É triste ver o que acontece quando os poucos que se unem em favor dessa classe e buscam lutar por melhorias para o todo, são tratados de forma truculenta pelo Estado, que usa de violência com aqueles que são a base do país.
Somos sim a base do país, até os policiais que agridem (acredito que uma minoria é capaz disso) passam pelas mãos de um professor e todos os outros profissionais não existiriam se não existíssemos. 
No entanto, é clichê dizer que deveríamos ser a profissão mais valorizada. 

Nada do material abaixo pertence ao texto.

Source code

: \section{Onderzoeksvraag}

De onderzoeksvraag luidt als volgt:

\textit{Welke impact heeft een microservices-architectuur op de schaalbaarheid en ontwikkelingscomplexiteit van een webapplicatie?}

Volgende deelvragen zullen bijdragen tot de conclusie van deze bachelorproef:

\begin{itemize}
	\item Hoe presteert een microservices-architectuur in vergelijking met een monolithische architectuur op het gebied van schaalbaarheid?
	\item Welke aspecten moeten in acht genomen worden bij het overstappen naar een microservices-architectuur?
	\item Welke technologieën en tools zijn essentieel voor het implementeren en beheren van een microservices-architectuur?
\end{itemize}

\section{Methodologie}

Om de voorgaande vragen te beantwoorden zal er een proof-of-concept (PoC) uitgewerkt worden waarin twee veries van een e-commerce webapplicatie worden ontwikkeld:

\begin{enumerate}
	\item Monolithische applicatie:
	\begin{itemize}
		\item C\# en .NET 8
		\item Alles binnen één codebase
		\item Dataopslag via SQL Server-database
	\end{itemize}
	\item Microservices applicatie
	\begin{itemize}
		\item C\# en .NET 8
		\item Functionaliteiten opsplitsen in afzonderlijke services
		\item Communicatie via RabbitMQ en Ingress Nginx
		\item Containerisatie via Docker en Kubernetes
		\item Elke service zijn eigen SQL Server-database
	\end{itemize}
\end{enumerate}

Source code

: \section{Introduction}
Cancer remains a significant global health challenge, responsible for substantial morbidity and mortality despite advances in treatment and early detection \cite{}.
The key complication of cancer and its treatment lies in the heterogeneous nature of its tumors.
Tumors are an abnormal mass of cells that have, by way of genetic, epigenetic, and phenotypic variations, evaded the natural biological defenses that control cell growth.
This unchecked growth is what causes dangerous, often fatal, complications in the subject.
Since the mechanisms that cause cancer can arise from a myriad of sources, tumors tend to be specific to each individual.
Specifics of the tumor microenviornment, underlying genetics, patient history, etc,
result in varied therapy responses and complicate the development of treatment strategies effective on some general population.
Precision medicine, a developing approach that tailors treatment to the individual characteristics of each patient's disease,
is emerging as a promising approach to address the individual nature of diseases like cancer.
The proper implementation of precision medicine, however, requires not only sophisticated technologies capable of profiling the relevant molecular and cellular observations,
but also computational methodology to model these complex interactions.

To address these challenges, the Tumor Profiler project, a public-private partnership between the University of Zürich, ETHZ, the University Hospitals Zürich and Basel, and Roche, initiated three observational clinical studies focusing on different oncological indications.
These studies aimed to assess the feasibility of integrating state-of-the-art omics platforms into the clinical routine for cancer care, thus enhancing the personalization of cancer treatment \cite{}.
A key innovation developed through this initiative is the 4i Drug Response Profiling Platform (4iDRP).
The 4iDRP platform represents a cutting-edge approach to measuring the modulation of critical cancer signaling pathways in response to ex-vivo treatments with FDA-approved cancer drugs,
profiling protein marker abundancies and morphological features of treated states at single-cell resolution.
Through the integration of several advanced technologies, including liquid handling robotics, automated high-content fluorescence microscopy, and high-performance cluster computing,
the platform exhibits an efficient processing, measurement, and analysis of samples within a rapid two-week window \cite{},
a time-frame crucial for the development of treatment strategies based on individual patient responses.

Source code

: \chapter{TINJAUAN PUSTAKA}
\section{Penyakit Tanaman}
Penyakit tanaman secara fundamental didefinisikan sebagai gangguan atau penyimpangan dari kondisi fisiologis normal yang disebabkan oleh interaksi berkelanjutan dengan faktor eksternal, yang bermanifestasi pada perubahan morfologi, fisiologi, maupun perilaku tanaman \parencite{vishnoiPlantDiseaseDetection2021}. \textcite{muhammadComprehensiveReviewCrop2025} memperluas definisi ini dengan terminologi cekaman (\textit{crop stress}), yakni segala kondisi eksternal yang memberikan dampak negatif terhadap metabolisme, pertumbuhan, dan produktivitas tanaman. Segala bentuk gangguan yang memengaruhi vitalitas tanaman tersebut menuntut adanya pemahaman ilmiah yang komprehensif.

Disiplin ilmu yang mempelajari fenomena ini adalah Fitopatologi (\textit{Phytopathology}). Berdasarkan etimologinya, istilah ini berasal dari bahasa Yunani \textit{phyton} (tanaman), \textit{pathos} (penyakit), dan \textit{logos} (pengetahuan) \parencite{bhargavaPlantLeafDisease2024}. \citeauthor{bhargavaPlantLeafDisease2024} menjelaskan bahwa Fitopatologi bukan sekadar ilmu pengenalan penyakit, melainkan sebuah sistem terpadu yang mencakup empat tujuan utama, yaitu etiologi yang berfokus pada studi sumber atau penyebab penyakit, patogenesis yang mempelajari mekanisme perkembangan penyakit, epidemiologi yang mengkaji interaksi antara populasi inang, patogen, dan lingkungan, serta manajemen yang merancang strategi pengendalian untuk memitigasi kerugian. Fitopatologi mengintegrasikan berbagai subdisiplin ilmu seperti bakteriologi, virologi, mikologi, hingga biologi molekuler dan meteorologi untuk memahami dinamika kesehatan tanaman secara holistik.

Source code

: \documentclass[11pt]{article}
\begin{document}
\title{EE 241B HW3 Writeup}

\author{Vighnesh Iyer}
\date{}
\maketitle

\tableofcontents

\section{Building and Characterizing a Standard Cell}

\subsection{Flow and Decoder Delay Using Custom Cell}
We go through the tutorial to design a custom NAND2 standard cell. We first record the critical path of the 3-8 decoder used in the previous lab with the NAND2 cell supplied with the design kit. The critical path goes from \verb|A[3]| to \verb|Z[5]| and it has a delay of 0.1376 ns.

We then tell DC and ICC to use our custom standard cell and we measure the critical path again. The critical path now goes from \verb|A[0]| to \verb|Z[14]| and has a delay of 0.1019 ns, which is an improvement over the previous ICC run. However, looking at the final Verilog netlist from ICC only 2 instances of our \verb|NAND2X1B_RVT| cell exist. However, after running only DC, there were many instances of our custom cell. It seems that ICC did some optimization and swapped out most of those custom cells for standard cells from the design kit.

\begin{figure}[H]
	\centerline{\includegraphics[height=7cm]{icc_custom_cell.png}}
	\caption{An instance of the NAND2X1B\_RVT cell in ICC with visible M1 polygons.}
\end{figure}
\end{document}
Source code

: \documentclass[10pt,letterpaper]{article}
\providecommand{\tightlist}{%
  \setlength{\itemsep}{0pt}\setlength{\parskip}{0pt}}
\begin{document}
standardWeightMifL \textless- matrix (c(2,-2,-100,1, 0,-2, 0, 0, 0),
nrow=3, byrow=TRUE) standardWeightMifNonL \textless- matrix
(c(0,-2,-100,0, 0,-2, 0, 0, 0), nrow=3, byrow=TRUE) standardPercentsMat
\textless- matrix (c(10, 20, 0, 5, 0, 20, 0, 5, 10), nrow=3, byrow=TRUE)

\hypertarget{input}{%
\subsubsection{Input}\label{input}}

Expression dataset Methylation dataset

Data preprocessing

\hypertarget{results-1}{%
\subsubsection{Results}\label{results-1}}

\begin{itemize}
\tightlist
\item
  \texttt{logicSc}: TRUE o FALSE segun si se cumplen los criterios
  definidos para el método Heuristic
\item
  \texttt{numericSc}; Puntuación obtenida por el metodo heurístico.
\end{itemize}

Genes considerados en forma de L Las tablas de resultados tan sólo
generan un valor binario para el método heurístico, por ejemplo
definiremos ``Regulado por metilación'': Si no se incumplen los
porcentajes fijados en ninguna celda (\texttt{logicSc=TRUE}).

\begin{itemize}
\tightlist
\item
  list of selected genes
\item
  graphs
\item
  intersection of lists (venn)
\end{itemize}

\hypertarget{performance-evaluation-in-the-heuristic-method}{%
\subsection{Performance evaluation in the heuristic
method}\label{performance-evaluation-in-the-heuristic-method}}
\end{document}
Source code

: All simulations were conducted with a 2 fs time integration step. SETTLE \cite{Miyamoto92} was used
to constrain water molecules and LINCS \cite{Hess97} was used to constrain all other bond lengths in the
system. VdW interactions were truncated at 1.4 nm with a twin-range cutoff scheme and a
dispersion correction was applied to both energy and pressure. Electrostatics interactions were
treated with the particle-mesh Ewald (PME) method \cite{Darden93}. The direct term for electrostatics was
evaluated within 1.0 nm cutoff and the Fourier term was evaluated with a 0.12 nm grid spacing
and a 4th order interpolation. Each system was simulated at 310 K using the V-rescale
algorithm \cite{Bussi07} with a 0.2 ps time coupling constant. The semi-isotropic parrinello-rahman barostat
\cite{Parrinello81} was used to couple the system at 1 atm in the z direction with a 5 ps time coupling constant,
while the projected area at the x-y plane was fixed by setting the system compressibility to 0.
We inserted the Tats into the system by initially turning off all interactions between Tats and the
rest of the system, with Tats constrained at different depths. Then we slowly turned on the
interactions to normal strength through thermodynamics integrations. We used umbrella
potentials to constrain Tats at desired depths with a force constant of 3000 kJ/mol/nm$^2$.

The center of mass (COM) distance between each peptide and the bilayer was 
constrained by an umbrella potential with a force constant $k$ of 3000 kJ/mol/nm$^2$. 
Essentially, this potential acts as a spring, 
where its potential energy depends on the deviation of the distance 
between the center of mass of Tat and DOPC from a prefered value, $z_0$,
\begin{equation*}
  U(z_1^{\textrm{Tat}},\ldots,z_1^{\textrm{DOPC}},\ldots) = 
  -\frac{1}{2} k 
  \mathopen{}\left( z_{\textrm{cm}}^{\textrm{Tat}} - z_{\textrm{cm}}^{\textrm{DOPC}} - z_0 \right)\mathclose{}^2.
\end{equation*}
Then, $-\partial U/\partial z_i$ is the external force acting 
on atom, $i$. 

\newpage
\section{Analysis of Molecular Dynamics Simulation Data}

Existem realmente alguns que saem de suas casas e trabalham por estabilidade, pelo mísero salário das prefeituras e dos estados, pela jornada semanal de 20 horas em sala, por férias duas vezes no ano e feriados prolongados. 
Mas existem aqueles que trabalham mais 148 horas em casa. Porque professor de verdade trabalha integralmente. 
Eu ainda deixo muito a desejar, sei disso, ainda tenho muito a aprender, mas acredito que estou no caminho certo.

O principal de ser professor está além do que os planos de aula, os diários, os livros e cadernos compreendem.
É olhar cada um dos seus 1000 alunos e saber que hoje ele acordou de ovo virado e precisa de uma atenção especial, ou simplesmente que não pisem no calo dele, que hoje ele precisa de um olhar amigo que o conforte porque alguma coisa o machucou e ele não sabe como se expressar.
É ser lembrado anos depois por um aluno porque você fez diferença  em sua vida de maneira positiva, ou quando ele se lembra de alguma coisa que você gosta em uma de suas viagens, ou  ainda quando ele simplesmente te chama fora de hora porque confia que você pode ajudá-lo numa tarefa ou conselho.
Ser professor não tem preço. 
Muitos colegas hão de discordar de mim e eu não me importo sinceramente já que prefiro a doçura, o carinho, o respeito dos alunos e a agitação da sala de aula aos colegas que me criticam porque não sabem criar laços.

Quando ser professor se torna apenas uma fonte de renda realmente se torna um trabalho muito maçante.

Para terminar, cito Mahatma Ghandi: "Seja você a mudança que quer ver no mundo."

O mundo não é mais o mesmo, é um lugar conflituoso e cheio de egos, mas para torná-lo um lugar melhor,  temos muitas sementes para plantar nos corações com os quais lidamos, terrenos ainda muito férteis.